Data items
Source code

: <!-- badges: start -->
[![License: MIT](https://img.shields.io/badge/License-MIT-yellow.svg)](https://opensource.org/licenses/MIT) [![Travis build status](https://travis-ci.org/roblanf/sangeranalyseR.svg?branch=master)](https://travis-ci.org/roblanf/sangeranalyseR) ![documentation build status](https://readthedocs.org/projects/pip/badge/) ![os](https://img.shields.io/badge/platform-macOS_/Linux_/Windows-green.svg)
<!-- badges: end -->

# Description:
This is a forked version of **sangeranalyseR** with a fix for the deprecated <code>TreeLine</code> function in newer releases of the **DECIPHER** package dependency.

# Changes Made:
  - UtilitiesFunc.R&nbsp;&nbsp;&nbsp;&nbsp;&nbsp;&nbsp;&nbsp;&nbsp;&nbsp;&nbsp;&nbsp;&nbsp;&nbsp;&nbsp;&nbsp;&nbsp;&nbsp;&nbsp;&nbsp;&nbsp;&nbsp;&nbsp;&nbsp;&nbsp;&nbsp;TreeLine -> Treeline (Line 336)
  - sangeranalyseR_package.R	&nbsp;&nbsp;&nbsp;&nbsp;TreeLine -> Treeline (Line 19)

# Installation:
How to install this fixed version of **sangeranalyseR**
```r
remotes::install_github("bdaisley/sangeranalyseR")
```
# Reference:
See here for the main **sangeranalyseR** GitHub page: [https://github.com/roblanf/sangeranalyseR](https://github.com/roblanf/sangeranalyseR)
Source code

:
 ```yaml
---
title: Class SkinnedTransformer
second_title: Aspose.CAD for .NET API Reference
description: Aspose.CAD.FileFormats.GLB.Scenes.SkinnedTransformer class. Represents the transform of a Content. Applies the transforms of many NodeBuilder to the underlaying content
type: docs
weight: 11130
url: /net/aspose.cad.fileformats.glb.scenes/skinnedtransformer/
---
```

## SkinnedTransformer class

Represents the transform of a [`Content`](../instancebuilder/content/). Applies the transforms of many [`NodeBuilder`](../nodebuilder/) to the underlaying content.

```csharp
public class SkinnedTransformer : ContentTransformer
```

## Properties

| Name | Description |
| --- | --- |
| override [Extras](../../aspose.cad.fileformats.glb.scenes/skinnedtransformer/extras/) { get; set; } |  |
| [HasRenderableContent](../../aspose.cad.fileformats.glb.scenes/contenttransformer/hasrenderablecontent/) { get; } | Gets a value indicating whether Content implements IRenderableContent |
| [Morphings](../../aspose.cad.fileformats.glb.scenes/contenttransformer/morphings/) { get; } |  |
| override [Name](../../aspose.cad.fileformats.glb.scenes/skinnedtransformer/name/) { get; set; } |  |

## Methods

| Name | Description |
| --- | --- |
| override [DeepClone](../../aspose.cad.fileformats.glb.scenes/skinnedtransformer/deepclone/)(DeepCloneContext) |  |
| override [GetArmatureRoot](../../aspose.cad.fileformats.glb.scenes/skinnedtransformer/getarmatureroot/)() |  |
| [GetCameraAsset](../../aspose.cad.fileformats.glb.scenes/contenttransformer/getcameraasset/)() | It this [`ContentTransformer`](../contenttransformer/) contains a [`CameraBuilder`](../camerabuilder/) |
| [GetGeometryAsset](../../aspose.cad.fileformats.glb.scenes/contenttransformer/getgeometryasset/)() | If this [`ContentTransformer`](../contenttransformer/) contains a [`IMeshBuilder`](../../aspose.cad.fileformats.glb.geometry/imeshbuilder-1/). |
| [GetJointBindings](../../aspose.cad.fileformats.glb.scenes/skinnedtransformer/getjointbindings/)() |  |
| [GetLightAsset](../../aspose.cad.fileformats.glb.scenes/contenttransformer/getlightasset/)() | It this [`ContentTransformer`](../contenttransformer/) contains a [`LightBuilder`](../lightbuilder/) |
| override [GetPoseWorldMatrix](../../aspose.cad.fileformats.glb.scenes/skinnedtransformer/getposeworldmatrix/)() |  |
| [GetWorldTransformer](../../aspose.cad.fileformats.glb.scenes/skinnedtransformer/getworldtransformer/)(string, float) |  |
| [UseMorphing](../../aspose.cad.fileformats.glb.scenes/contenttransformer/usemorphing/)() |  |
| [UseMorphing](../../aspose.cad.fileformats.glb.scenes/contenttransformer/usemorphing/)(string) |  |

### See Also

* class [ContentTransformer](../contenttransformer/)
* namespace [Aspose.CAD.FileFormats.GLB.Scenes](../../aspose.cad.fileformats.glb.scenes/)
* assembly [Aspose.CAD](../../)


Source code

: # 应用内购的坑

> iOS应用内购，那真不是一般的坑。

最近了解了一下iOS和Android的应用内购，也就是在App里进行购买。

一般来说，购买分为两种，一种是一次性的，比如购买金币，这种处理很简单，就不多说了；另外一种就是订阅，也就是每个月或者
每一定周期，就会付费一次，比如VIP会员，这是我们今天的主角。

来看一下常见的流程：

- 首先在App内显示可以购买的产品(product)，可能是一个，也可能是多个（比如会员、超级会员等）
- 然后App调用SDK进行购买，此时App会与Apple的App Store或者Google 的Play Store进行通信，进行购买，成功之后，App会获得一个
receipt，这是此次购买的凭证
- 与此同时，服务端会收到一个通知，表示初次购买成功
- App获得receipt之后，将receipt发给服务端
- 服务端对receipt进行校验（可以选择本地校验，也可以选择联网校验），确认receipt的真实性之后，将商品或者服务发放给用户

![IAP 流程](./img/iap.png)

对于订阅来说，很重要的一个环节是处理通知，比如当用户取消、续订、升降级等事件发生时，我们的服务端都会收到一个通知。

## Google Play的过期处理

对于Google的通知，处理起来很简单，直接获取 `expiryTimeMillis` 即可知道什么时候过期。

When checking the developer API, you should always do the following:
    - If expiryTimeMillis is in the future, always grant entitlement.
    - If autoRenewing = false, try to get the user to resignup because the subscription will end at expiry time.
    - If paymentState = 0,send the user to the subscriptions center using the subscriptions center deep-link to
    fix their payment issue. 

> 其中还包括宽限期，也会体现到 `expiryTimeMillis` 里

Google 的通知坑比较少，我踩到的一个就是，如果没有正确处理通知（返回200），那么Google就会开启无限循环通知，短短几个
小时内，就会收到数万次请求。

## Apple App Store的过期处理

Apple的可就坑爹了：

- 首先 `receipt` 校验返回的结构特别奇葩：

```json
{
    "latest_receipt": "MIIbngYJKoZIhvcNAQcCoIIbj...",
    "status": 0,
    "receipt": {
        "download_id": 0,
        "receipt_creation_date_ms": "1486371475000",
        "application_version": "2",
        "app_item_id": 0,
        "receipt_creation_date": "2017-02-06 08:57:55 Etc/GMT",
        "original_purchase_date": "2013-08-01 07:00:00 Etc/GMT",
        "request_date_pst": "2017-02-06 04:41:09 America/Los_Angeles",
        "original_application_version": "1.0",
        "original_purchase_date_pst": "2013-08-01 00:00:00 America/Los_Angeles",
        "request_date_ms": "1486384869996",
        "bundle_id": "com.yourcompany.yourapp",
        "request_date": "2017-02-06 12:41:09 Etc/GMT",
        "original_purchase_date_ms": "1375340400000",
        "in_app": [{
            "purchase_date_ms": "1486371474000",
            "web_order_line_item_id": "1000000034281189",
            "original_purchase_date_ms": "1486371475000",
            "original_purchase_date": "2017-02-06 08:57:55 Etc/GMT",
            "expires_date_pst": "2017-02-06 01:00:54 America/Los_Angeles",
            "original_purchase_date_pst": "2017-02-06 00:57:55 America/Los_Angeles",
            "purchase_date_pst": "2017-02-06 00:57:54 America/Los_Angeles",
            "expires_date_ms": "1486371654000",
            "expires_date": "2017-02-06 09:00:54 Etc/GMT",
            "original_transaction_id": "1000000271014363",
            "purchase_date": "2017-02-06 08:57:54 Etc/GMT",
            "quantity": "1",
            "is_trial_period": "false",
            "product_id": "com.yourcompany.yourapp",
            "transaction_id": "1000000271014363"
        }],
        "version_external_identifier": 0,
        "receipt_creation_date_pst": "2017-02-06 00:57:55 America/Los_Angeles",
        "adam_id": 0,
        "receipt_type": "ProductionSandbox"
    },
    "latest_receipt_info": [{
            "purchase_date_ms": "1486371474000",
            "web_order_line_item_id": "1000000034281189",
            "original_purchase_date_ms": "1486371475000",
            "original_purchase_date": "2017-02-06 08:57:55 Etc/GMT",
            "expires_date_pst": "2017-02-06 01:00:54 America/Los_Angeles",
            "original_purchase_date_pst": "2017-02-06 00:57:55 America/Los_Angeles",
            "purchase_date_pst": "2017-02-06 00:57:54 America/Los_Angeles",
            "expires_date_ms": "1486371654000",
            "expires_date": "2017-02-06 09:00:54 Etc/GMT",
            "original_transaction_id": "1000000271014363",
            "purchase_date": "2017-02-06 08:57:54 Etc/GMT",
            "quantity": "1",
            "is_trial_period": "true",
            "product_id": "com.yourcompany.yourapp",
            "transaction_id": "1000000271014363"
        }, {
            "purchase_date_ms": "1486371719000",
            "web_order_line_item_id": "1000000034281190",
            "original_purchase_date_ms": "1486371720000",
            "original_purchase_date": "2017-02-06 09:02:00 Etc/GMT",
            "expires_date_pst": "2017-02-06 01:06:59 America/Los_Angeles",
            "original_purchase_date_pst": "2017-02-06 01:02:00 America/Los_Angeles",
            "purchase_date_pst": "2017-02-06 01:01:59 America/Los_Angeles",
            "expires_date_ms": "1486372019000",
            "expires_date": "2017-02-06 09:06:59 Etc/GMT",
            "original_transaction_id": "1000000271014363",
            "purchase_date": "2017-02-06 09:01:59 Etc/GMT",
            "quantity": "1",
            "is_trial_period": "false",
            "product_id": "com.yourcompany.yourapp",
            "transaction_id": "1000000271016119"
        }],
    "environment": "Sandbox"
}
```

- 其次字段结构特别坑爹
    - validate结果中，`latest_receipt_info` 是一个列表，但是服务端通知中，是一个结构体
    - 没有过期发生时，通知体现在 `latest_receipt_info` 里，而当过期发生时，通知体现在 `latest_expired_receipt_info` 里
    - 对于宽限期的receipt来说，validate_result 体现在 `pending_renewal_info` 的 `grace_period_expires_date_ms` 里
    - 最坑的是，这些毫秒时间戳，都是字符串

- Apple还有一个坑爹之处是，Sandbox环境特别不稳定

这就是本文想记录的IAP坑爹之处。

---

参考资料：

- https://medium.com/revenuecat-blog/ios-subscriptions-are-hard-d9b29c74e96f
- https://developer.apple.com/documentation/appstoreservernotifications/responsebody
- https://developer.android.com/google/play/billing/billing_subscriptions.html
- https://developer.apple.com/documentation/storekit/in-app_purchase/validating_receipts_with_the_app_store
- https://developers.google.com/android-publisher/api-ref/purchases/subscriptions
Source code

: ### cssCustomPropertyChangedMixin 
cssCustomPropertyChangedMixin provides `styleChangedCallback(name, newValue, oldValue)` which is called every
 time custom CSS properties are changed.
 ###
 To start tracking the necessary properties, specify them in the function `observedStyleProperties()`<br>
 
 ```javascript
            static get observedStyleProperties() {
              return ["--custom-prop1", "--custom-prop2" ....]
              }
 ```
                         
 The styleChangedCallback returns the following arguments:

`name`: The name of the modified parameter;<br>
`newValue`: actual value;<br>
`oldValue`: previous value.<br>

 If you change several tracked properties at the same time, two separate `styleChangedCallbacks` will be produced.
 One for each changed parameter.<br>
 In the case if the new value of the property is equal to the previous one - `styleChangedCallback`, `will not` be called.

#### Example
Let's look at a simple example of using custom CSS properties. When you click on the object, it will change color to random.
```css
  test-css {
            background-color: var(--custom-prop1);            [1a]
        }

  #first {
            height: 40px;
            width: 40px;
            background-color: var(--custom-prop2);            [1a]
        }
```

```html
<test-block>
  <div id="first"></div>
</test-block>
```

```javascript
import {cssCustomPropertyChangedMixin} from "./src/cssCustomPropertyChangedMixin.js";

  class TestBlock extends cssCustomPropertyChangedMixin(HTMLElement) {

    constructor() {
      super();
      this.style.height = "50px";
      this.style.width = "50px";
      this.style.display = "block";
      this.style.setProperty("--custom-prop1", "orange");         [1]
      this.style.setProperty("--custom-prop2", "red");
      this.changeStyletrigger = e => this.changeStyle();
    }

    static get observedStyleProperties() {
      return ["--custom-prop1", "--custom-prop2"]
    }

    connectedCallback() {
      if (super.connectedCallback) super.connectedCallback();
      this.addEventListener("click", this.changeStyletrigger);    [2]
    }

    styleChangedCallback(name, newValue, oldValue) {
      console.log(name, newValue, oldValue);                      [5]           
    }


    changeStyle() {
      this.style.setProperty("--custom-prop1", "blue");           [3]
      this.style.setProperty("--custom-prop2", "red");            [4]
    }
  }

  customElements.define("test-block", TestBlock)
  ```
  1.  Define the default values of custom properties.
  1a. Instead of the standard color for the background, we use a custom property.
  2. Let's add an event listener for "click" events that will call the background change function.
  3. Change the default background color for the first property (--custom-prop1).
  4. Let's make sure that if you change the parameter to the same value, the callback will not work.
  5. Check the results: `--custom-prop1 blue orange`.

EXERCISE GOAL
All that belongs in the answer is the run of lines above from the line containing "- 对于宽限期的receipt来说，validate_result 体现在" through the line containing "If you change several", exactly as written.

PROBLEM SOLUTION
    - 对于宽限期的receipt来说，validate_result 体现在 `pending_renewal_info` 的 `grace_period_expires_date_ms` 里
    - 最坑的是，这些毫秒时间戳，都是字符串

- Apple还有一个坑爹之处是，Sandbox环境特别不稳定

这就是本文想记录的IAP坑爹之处。

---

参考资料：

- https://medium.com/revenuecat-blog/ios-subscriptions-are-hard-d9b29c74e96f
- https://developer.apple.com/documentation/appstoreservernotifications/responsebody
- https://developer.android.com/google/play/billing/billing_subscriptions.html
- https://developer.apple.com/documentation/storekit/in-app_purchase/validating_receipts_with_the_app_store
- https://developers.google.com/android-publisher/api-ref/purchases/subscriptions
Source code

: ### cssCustomPropertyChangedMixin 
cssCustomPropertyChangedMixin provides `styleChangedCallback(name, newValue, oldValue)` which is called every
 time custom CSS properties are changed.
 ###
 To start tracking the necessary properties, specify them in the function `observedStyleProperties()`<br>
 
 ```javascript
            static get observedStyleProperties() {
              return ["--custom-prop1", "--custom-prop2" ....]
              }
 ```
                         
 The styleChangedCallback returns the following arguments:

`name`: The name of the modified parameter;<br>
`newValue`: actual value;<br>
`oldValue`: previous value.<br>

 If you change several tracked properties at the same time, two separate `styleChangedCallbacks` will be produced.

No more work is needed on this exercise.